>>>>>

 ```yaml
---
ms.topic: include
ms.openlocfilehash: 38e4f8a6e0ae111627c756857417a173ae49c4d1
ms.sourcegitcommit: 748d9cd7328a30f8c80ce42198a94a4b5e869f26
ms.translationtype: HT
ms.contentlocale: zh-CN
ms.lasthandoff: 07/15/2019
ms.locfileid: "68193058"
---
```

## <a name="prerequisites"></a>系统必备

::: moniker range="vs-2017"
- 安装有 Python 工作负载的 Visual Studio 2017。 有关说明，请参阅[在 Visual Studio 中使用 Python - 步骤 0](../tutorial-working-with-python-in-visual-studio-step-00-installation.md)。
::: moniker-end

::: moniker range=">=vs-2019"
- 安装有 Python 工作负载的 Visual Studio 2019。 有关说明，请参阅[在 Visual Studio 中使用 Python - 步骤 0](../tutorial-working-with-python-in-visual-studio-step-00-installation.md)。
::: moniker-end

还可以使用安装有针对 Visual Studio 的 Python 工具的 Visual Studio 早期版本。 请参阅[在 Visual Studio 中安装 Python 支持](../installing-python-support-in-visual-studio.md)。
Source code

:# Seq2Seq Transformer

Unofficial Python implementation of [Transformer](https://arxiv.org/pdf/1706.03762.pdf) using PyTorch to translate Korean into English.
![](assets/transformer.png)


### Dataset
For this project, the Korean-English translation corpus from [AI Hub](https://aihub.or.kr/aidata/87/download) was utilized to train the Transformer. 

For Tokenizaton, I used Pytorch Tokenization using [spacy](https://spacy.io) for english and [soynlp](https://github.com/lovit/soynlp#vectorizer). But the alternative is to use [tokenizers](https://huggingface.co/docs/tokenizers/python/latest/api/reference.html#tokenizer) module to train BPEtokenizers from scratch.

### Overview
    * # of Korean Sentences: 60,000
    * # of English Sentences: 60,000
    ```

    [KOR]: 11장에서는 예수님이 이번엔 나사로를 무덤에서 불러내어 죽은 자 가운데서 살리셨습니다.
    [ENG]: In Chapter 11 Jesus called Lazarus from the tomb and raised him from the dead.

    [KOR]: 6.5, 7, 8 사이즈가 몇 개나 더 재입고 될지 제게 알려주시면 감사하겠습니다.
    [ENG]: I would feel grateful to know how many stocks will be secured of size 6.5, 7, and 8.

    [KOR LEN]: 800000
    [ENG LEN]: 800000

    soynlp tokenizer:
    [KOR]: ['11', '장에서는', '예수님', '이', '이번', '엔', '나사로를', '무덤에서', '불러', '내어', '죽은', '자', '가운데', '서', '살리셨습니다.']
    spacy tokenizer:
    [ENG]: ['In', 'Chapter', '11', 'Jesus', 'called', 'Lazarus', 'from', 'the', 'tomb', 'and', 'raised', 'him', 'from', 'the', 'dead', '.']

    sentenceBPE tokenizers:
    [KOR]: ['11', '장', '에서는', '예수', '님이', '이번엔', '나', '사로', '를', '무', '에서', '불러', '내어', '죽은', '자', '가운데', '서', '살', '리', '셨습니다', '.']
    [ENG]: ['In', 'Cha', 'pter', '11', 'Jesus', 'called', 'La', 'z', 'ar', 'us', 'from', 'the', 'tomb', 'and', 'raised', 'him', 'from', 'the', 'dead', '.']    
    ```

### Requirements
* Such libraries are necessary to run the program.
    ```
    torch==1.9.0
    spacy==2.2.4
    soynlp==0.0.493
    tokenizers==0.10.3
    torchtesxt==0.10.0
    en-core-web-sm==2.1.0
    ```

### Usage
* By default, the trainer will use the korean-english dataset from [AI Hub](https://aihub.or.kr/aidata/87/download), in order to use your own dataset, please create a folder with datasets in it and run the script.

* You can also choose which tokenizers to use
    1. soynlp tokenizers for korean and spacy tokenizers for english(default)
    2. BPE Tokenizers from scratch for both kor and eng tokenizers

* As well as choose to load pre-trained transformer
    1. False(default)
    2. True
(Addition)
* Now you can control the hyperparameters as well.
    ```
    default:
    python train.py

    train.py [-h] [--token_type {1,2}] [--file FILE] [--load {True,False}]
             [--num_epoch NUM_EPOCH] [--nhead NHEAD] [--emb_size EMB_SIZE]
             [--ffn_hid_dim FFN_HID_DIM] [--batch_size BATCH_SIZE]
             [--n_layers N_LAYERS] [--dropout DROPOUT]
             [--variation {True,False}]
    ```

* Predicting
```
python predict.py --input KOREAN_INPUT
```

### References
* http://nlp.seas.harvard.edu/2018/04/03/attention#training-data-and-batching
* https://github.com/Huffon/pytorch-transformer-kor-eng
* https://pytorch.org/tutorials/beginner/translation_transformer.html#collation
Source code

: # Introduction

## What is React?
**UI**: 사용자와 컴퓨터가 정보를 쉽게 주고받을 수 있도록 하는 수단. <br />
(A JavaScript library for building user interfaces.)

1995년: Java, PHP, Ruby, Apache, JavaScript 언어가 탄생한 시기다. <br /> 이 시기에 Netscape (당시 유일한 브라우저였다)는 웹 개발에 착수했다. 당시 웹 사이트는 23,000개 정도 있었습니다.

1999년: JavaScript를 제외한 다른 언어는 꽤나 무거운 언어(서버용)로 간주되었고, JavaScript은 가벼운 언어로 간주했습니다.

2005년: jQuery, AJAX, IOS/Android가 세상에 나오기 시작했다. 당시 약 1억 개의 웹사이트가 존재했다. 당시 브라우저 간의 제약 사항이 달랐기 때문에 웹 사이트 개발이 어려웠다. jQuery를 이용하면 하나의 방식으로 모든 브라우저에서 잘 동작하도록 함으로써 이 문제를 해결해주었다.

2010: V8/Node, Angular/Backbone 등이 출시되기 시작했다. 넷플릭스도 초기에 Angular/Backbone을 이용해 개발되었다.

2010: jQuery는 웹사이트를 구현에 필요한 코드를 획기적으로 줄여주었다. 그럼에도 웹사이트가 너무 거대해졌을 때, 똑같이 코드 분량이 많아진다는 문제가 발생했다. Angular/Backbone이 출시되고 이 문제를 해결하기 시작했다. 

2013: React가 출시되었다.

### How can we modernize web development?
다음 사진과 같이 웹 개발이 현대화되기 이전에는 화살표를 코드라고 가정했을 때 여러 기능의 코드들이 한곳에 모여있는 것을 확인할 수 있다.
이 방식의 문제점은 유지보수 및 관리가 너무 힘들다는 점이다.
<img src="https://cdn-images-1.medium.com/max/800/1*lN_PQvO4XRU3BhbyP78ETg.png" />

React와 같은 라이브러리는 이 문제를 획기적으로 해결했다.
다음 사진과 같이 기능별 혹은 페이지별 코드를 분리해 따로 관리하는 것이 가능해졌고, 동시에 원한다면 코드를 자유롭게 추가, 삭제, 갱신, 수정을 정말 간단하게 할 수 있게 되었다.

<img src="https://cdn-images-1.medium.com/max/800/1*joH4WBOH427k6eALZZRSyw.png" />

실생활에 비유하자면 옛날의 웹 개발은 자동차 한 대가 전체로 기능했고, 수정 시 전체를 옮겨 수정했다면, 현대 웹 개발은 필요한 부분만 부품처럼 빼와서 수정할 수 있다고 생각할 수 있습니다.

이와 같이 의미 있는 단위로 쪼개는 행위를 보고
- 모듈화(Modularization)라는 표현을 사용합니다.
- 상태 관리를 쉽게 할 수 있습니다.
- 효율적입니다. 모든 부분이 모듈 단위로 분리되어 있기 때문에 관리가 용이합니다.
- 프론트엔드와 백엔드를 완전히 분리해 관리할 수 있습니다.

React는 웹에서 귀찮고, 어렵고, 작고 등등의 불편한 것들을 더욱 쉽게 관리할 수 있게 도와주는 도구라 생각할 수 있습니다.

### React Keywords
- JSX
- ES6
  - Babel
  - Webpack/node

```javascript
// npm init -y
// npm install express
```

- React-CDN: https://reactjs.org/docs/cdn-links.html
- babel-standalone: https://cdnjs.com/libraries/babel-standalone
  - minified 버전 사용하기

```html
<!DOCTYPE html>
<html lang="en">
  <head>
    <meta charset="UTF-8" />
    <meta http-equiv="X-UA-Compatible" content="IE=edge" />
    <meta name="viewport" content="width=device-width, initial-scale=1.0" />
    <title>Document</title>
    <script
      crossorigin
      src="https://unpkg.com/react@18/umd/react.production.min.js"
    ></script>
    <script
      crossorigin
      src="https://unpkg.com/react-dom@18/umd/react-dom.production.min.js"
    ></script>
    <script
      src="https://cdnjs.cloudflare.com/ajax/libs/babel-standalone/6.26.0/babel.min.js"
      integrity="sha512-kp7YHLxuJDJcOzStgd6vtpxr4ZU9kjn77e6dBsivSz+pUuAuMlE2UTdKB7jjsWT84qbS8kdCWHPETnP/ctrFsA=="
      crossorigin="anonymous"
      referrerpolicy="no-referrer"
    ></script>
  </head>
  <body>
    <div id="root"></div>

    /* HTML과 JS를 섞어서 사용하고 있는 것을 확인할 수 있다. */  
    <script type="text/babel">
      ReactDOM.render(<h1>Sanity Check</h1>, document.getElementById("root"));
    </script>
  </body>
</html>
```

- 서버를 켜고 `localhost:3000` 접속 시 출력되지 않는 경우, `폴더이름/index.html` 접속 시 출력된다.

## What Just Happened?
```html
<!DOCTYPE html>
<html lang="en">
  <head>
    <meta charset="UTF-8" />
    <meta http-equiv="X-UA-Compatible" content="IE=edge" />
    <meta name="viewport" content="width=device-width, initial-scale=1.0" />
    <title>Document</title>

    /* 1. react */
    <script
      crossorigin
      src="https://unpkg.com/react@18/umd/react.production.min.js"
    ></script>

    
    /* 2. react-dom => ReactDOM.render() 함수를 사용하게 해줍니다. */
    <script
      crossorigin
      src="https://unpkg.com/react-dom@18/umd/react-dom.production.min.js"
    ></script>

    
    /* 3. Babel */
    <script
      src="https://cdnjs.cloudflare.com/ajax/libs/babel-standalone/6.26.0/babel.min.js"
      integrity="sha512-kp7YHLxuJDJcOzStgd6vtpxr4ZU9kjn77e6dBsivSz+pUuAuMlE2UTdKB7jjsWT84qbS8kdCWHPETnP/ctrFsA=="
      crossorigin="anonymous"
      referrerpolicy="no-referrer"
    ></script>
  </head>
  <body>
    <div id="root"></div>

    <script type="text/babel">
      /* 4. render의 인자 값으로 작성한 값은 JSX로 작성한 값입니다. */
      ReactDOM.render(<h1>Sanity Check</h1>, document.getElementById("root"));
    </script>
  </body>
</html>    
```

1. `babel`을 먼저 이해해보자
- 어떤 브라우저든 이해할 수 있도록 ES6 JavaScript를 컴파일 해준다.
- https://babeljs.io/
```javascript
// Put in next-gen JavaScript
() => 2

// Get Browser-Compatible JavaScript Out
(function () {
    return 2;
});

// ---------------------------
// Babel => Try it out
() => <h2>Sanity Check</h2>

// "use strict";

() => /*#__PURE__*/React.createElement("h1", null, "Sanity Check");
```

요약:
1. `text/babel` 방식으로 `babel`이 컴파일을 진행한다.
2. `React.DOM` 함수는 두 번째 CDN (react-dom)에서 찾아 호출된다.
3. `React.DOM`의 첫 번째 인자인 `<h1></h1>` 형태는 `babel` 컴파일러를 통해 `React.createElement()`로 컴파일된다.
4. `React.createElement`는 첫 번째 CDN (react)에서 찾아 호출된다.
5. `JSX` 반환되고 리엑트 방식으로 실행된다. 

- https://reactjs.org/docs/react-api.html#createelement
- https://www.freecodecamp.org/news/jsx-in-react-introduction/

<<<<<

• **TO DO**:
Lines with "installation": state how many there are in the records, and nothing more.

• **EXERCISE ANSWER**:
2